Problem to solve> Output the data below exactly, images excluded.

Records>

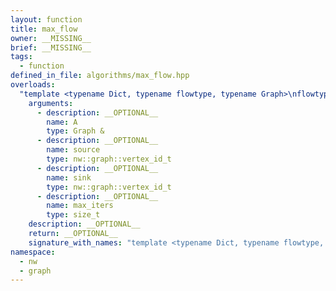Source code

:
```yaml
---
layout: function
title: max_flow
owner: __MISSING__
brief: __MISSING__
tags:
  - function
defined_in_file: algorithms/max_flow.hpp
overloads:
  "template <typename Dict, typename flowtype, typename Graph>\nflowtype max_flow(Graph &, nw::graph::vertex_id_t, nw::graph::vertex_id_t, size_t)":
    arguments:
      - description: __OPTIONAL__
        name: A
        type: Graph &
      - description: __OPTIONAL__
        name: source
        type: nw::graph::vertex_id_t
      - description: __OPTIONAL__
        name: sink
        type: nw::graph::vertex_id_t
      - description: __OPTIONAL__
        name: max_iters
        type: size_t
    description: __OPTIONAL__
    return: __OPTIONAL__
    signature_with_names: "template <typename Dict, typename flowtype, typename Graph>\nflowtype max_flow(Graph & A, nw::graph::vertex_id_t source, nw::graph::vertex_id_t sink, size_t max_iters)"
namespace:
  - nw
  - graph
---
```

The completed task>
Source code

:
```yaml
---
layout: function
title: max_flow
owner: __MISSING__
brief: __MISSING__
tags:
  - function
defined_in_file: algorithms/max_flow.hpp
overloads:
  "template <typename Dict, typename flowtype, typename Graph>\nflowtype max_flow(Graph &, nw::graph::vertex_id_t, nw::graph::vertex_id_t, size_t)":
    arguments:
      - description: __OPTIONAL__
        name: A
        type: Graph &
      - description: __OPTIONAL__
        name: source
        type: nw::graph::vertex_id_t
      - description: __OPTIONAL__
        name: sink
        type: nw::graph::vertex_id_t
      - description: __OPTIONAL__
        name: max_iters
        type: size_t
    description: __OPTIONAL__
    return: __OPTIONAL__
    signature_with_names: "template <typename Dict, typename flowtype, typename Graph>\nflowtype max_flow(Graph & A, nw::graph::vertex_id_t source, nw::graph::vertex_id_t sink, size_t max_iters)"
namespace:
  - nw
  - graph
---
```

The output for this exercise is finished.